The curable resin composition according to claim 1 or 2, wherein the compound having a triazole structure contains a compound having a 1,2,3-triazole structure.
The curable resin composition according to any one of claims 1 to 3, wherein the compound having a triazole structure contains a compound having a benzotriazole structure.
Any of claims 1 to 4, which comprises 1 to 40 parts by mass of a photosensitizer, 0.05 to 20 parts by mass of the compound having a triazole structure, and 50 to 300 parts by mass of the solvent with respect to 100 parts by mass of the resin. The curable resin composition according to item 1.
The curable resin composition according to any one of claims 1 to 5, which contains a solvent containing no nitrogen atom as the solvent.

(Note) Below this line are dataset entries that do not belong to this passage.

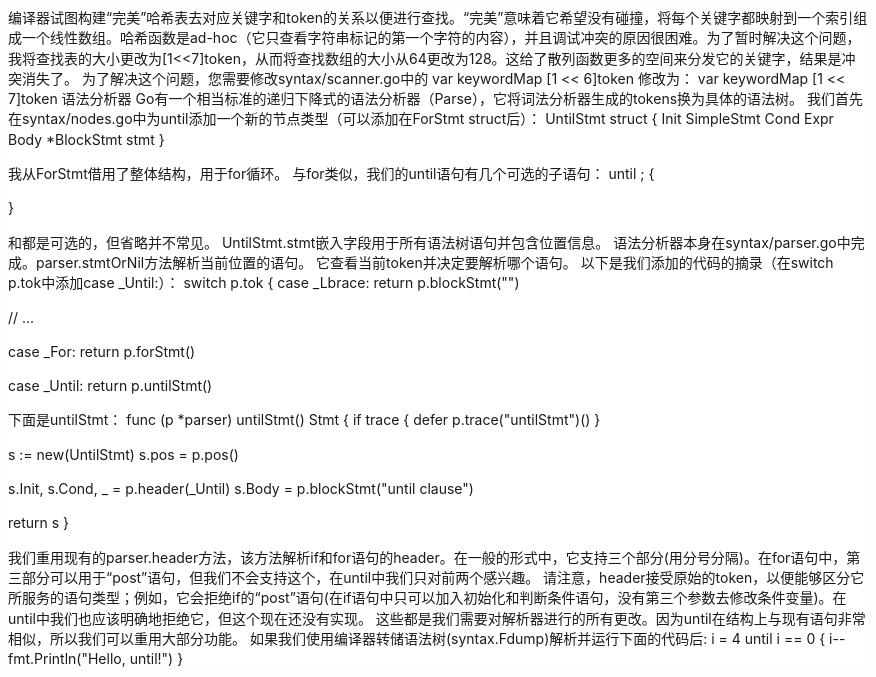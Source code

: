 编译器试图构建“完美”哈希表去对应关键字和token的关系以便进行查找。“完美”意味着它希望没有碰撞，将每个关键字都映射到一个索引组成一个线性数组。哈希函数是ad-hoc（它只查看字符串标记的第一个字符的内容），并且调试冲突的原因很困难。为了暂时解决这个问题，我将查找表的大小更改为[1<<7]token，从而将查找数组的大小从64更改为128。这给了散列函数更多的空间来分发它的关键字，结果是冲突消失了。
为了解决这个问题，您需要修改syntax/scanner.go中的
var keywordMap [1 << 6]token 修改为：
var keywordMap [1 << 7]token
语法分析器
Go有一个相当标准的递归下降式的语法分析器（Parse），它将词法分析器生成的tokens换为具体的语法树。 我们首先在syntax/nodes.go中为until添加一个新的节点类型（可以添加在ForStmt struct后）：
UntilStmt struct {
  Init SimpleStmt
  Cond Expr
  Body *BlockStmt
  stmt
}

我从ForStmt借用了整体结构，用于for循环。 与for类似，我们的until语句有几个可选的子语句：
until <init>; <cond> {
  <body>
}

<init>和<cond>都是可选的，但省略<cond>并不常见。 UntilStmt.stmt嵌入字段用于所有语法树语句并包含位置信息。
语法分析器本身在syntax/parser.go中完成。parser.stmtOrNil方法解析当前位置的语句。 它查看当前token并决定要解析哪个语句。 以下是我们添加的代码的摘录（在switch p.tok中添加case _Until:）：
switch p.tok {
case _Lbrace:
  return p.blockStmt("")

// ...

case _For:
  return p.forStmt()

case _Until:
  return p.untilStmt()

下面是untilStmt：
func (p *parser) untilStmt() Stmt {
  if trace {
    defer p.trace("untilStmt")()
  }

  s := new(UntilStmt)
  s.pos = p.pos()

  s.Init, s.Cond, _ = p.header(_Until)
  s.Body = p.blockStmt("until clause")

  return s
}

我们重用现有的parser.header方法，该方法解析if和for语句的header。在一般的形式中，它支持三个部分(用分号分隔)。在for语句中，第三部分可以用于“post”语句，但我们不会支持这个，在until中我们只对前两个感兴趣。
请注意，header接受原始的token，以便能够区分它所服务的语句类型；例如，它会拒绝if的“post”语句(在if语句中只可以加入初始化和判断条件语句，没有第三个参数去修改条件变量)。在until中我们也应该明确地拒绝它，但这个现在还没有实现。
这些都是我们需要对解析器进行的所有更改。因为until在结构上与现有语句非常相似，所以我们可以重用大部分功能。
如果我们使用编译器转储语法树(syntax.Fdump)解析并运行下面的代码后:
i = 4
until i == 0 {
  i--
  fmt.Println("Hello, until!")
}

The curable resin composition according to any one of claims 1 to 6, wherein the solvent contains a solvent composed of only carbon atoms, oxygen atoms and hydrogen atoms.
The curable resin composition according to any one of claims 1 to 7, which is used for forming an interlayer insulating film for a rewiring layer.
A cured film obtained by curing the curable resin composition according to any one of claims 1 to 8.
A laminate containing two or more layers of the cured film according to claim 9 and containing a metal layer between any of the cured films.
A method for producing a cured film, which comprises a film forming step of applying the curable resin composition according to any one of claims 1 to 8 to a substrate to form a film.
The method for producing a cured film according to claim 11, further comprising an exposure step of exposing the film and a developing step of developing the film.
The method for producing a cured film according to claim 11 or 12, which comprises a heating step of heating the film at 50 to 450 ° C.
A semiconductor device comprising the cured film according to claim 9 or the laminate according to claim 10.